Begadang Bukan Prestasi: Dampak Jam Tidur Berantakan bagi Generasi Digital
- account_circle Kebumen Update
- calendar_month Sab, 10 Mei 2025
- visibility 538
- comment 0 komentar

Image by Pocstock
BANYAK anak muda merasa bangga karena bisa begadang demi kerja, belajar, atau sekadar scroll TikTok hingga dini hari. Tapi faktanya, kurang tidur bukan tanda produktif—justru bisa menjadi sumber banyak masalah kesehatan.
Menurut National Sleep Foundation, usia 18–25 tahun butuh setidaknya 7–9 jam tidur per malam. Sayangnya, banyak dari kita hanya tidur 4–5 jam, atau bahkan kurang. Akibatnya? Tubuh kelelahan, konsentrasi menurun, suasana hati mudah berubah, dan sistem imun jadi lemah.
Tak hanya itu, kebiasaan begadang juga dikaitkan dengan peningkatan risiko penyakit kronis seperti obesitas, diabetes, hingga gangguan mental seperti depresi dan kecemasan. Kualitas tidur buruk akan membuat hormon stres (kortisol) meningkat, yang memicu peradangan di tubuh.

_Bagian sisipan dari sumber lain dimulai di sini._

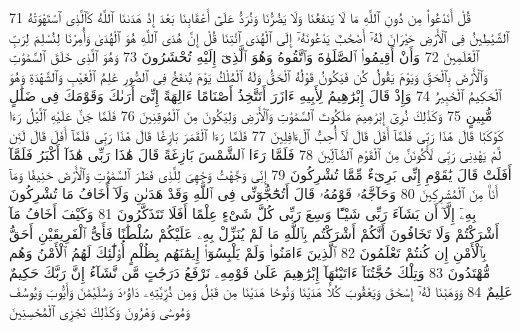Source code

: {\tiny\colorbox{cl_aya}{71}} قُلْ أَنَدْعُوا۟ مِن دُونِ ٱللَّهِ مَا لَا يَنفَعُنَا وَلَا يَضُرُّنَا وَنُرَدُّ عَلَىٰٓ أَعْقَابِنَا بَعْدَ إِذْ هَدَىٰنَا ٱللَّهُ كَٱلَّذِى ٱسْتَهْوَتْهُ ٱلشَّيَٰطِينُ فِى ٱلْأَرْضِ حَيْرَانَ لَهُۥٓ أَصْحَٰبٌ يَدْعُونَهُۥٓ إِلَى ٱلْهُدَى ٱئْتِنَا قُلْ إِنَّ هُدَى ٱللَّهِ هُوَ ٱلْهُدَىٰ وَأُمِرْنَا لِنُسْلِمَ لِرَبِّ ٱلْعَٰلَمِينَ
{\tiny\colorbox{cl_aya}{72}} وَأَنْ أَقِيمُوا۟ ٱلصَّلَوٰةَ وَٱتَّقُوهُ وَهُوَ ٱلَّذِىٓ إِلَيْهِ تُحْشَرُونَ
{\tiny\colorbox{cl_aya}{73}} وَهُوَ ٱلَّذِى خَلَقَ ٱلسَّمَٰوَٰتِ وَٱلْأَرْضَ بِٱلْحَقِّ وَيَوْمَ يَقُولُ كُن فَيَكُونُ قَوْلُهُ ٱلْحَقُّ وَلَهُ ٱلْمُلْكُ يَوْمَ يُنفَخُ فِى ٱلصُّورِ عَٰلِمُ ٱلْغَيْبِ وَٱلشَّهَٰدَةِ وَهُوَ ٱلْحَكِيمُ ٱلْخَبِيرُ
{\tiny\colorbox{cl_aya}{74}} وَإِذْ قَالَ إِبْرَٰهِيمُ لِأَبِيهِ ءَازَرَ أَتَتَّخِذُ أَصْنَامًا ءَالِهَةً إِنِّىٓ أَرَىٰكَ وَقَوْمَكَ فِى ضَلَٰلٍ مُّبِينٍ
{\tiny\colorbox{cl_aya}{75}} وَكَذَٰلِكَ نُرِىٓ إِبْرَٰهِيمَ مَلَكُوتَ ٱلسَّمَٰوَٰتِ وَٱلْأَرْضِ وَلِيَكُونَ مِنَ ٱلْمُوقِنِينَ
{\tiny\colorbox{cl_aya}{76}} فَلَمَّا جَنَّ عَلَيْهِ ٱلَّيْلُ رَءَا كَوْكَبًا قَالَ هَٰذَا رَبِّى فَلَمَّآ أَفَلَ قَالَ لَآ أُحِبُّ ٱلْءَافِلِينَ
{\tiny\colorbox{cl_aya}{77}} فَلَمَّا رَءَا ٱلْقَمَرَ بَازِغًا قَالَ هَٰذَا رَبِّى فَلَمَّآ أَفَلَ قَالَ لَئِن لَّمْ يَهْدِنِى رَبِّى لَأَكُونَنَّ مِنَ ٱلْقَوْمِ ٱلضَّآلِّينَ
{\tiny\colorbox{cl_aya}{78}} فَلَمَّا رَءَا ٱلشَّمْسَ بَازِغَةً قَالَ هَٰذَا رَبِّى هَٰذَآ أَكْبَرُ فَلَمَّآ أَفَلَتْ قَالَ يَٰقَوْمِ إِنِّى بَرِىٓءٌ مِّمَّا تُشْرِكُونَ
{\tiny\colorbox{cl_aya}{79}} إِنِّى وَجَّهْتُ وَجْهِىَ لِلَّذِى فَطَرَ ٱلسَّمَٰوَٰتِ وَٱلْأَرْضَ حَنِيفًا وَمَآ أَنَا۠ مِنَ ٱلْمُشْرِكِينَ
{\tiny\colorbox{cl_aya}{80}} وَحَآجَّهُۥ قَوْمُهُۥ قَالَ أَتُحَٰٓجُّوٓنِّى فِى ٱللَّهِ وَقَدْ هَدَىٰنِ وَلَآ أَخَافُ مَا تُشْرِكُونَ بِهِۦٓ إِلَّآ أَن يَشَآءَ رَبِّى شَيْـًٔا وَسِعَ رَبِّى كُلَّ شَىْءٍ عِلْمًا أَفَلَا تَتَذَكَّرُونَ
{\tiny\colorbox{cl_aya}{81}} وَكَيْفَ أَخَافُ مَآ أَشْرَكْتُمْ وَلَا تَخَافُونَ أَنَّكُمْ أَشْرَكْتُم بِٱللَّهِ مَا لَمْ يُنَزِّلْ بِهِۦ عَلَيْكُمْ سُلْطَٰنًا فَأَىُّ ٱلْفَرِيقَيْنِ أَحَقُّ بِٱلْأَمْنِ إِن كُنتُمْ تَعْلَمُونَ
{\tiny\colorbox{cl_aya}{82}} ٱلَّذِينَ ءَامَنُوا۟ وَلَمْ يَلْبِسُوٓا۟ إِيمَٰنَهُم بِظُلْمٍ أُو۟لَٰٓئِكَ لَهُمُ ٱلْأَمْنُ وَهُم مُّهْتَدُونَ
{\tiny\colorbox{cl_aya}{83}} وَتِلْكَ حُجَّتُنَآ ءَاتَيْنَٰهَآ إِبْرَٰهِيمَ عَلَىٰ قَوْمِهِۦ نَرْفَعُ دَرَجَٰتٍ مَّن نَّشَآءُ إِنَّ رَبَّكَ حَكِيمٌ عَلِيمٌ
{\tiny\colorbox{cl_aya}{84}} وَوَهَبْنَا لَهُۥٓ إِسْحَٰقَ وَيَعْقُوبَ كُلًّا هَدَيْنَا وَنُوحًا هَدَيْنَا مِن قَبْلُ وَمِن ذُرِّيَّتِهِۦ دَاوُۥدَ وَسُلَيْمَٰنَ وَأَيُّوبَ وَيُوسُفَ وَمُوسَىٰ وَهَٰرُونَ وَكَذَٰلِكَ نَجْزِى ٱلْمُحْسِنِينَ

Jam tidur berantakan juga bisa memengaruhi metabolisme tubuh. Tubuh jadi sulit mengatur nafsu makan, dan ini sering kali membuat kita ngemil makanan tinggi gula atau lemak di malam hari.
Persatuan Ahli Farmasi Indonesia (PAFI) Kabupaten Pasaman pafikabpasaman.org memberikan tips agar jam tidur nggak lagi berantakan.
Lalu, apa yang bisa dilakukan?
- Atur rutinitas tidur yang konsisten. Tidur dan bangun pada waktu yang sama setiap hari, termasuk akhir pekan.
- Jauhkan layar gadget satu jam sebelum tidur. Cahaya biru dari layar bisa menekan produksi melatonin, hormon yang membantu tidur.
- Ciptakan suasana kamar yang nyaman. Gelap, sejuk, dan tenang adalah kombinasi ideal untuk tidur nyenyak.
- Kurangi konsumsi kafein setelah jam 4 sore.
Ingat, tidur bukan kemewahan. Tidur adalah kebutuhan dasar. Jika kamu terus memaksakan diri dengan pola begadang, dampaknya mungkin tidak terasa sekarang, tapi lima atau sepuluh tahun ke depan, tubuh akan menagih harga yang mahal.
Sumber:
- National Sleep Foundation. “How Much Sleep Do You Really Need?”
- Mayo Clinic. “Sleep deprivation: Risks and treatment.”
Disclaimer: Artikel ini disusun untuk tujuan edukasi dan tidak menggantikan saran medis profesional. Jika Anda mengalami gangguan tidur kronis, segera konsultasikan ke dokter atau ahli kesehatan tidur.